Task requirements:
Every line that contains the word "vector" is to be copied from the listing.

BEGIN

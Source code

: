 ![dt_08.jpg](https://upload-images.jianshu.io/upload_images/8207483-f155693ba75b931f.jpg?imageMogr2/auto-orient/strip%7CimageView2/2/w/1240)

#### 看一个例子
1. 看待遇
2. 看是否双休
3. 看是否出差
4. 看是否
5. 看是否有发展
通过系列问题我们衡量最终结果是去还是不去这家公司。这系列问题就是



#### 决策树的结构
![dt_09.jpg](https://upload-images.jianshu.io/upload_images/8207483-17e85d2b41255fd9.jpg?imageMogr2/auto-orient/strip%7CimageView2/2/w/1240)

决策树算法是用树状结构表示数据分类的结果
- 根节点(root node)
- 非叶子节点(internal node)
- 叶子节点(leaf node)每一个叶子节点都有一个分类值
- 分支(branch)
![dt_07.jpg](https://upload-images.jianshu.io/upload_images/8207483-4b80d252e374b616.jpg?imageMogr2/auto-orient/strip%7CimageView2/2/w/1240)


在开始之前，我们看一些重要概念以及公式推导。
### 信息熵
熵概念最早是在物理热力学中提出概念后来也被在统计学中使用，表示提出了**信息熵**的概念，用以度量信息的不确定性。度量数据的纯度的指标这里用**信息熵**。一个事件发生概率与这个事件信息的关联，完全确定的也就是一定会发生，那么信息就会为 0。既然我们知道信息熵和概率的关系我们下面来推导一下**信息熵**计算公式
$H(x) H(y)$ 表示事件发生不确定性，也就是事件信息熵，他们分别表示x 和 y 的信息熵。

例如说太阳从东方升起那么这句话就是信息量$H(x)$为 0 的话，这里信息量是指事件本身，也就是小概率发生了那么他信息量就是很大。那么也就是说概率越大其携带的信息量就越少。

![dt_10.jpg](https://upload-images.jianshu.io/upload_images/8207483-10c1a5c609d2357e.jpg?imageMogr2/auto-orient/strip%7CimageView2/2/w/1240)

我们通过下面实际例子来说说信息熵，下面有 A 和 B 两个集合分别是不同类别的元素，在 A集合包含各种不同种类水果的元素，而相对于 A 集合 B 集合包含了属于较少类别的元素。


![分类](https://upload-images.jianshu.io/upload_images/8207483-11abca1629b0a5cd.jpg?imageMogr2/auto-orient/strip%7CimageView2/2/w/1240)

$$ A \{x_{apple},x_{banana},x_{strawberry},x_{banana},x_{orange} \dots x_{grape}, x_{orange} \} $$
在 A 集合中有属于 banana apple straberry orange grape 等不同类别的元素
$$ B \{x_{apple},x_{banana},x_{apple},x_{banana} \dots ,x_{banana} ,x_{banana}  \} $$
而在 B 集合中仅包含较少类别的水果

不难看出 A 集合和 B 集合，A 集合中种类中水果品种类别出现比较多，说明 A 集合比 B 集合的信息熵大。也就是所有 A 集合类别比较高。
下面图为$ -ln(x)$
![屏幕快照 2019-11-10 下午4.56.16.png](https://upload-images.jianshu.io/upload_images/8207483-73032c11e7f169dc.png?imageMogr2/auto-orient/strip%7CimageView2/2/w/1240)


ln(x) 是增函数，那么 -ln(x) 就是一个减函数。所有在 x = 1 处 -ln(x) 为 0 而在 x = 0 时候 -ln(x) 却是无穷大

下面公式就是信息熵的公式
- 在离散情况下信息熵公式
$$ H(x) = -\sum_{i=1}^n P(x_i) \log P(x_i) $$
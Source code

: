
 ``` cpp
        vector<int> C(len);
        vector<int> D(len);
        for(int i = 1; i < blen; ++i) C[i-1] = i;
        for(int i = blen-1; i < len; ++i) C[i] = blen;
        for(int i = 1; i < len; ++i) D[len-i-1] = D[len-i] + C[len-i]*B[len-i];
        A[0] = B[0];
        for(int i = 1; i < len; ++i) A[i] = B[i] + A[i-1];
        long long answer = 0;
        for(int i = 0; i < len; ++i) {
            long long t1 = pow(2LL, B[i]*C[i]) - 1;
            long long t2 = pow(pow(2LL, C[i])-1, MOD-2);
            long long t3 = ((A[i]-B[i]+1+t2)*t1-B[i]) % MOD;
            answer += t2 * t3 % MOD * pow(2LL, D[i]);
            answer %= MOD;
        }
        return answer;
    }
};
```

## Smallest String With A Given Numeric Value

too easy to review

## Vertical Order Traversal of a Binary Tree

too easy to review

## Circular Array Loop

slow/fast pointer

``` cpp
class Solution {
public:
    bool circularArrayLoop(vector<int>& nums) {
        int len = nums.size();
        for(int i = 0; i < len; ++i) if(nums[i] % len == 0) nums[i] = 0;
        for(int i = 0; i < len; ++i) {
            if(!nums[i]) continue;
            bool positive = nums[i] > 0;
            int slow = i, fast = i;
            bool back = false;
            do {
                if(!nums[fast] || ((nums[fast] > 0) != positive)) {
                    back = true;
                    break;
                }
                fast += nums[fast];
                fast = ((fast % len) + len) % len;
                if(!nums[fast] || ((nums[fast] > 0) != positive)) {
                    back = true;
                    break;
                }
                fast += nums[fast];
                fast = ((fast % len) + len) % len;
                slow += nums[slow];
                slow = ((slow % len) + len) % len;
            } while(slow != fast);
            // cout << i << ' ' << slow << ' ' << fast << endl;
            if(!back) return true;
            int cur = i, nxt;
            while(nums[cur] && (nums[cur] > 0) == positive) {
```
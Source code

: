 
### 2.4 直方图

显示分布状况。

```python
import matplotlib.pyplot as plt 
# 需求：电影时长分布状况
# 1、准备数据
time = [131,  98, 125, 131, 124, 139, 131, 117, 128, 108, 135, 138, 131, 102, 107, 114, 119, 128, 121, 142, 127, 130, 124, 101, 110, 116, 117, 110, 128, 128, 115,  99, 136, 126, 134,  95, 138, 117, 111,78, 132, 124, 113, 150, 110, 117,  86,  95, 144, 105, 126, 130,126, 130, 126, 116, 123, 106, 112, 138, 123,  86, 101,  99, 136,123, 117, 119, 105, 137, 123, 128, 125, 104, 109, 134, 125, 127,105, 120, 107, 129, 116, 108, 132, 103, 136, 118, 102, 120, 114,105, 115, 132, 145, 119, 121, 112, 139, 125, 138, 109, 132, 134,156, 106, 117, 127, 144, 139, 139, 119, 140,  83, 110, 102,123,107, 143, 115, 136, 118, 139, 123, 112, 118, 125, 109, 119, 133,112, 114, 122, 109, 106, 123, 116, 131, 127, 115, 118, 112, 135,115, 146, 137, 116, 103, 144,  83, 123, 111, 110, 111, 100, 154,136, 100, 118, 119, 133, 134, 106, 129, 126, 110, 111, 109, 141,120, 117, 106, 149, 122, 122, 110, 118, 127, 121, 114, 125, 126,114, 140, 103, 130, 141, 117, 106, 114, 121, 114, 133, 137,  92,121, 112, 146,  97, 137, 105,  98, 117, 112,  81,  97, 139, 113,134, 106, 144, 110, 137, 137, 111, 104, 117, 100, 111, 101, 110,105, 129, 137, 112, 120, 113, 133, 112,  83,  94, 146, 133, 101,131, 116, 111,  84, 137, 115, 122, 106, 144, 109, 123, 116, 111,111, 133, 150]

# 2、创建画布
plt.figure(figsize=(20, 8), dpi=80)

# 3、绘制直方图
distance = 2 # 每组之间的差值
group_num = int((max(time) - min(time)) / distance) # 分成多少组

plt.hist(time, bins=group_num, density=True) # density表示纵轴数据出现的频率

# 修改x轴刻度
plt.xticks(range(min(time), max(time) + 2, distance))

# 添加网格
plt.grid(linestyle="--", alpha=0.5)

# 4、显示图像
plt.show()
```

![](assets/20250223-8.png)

END

Solution for this problem:
        vector<int> C(len);
        vector<int> D(len);
    bool circularArrayLoop(vector<int>& nums) {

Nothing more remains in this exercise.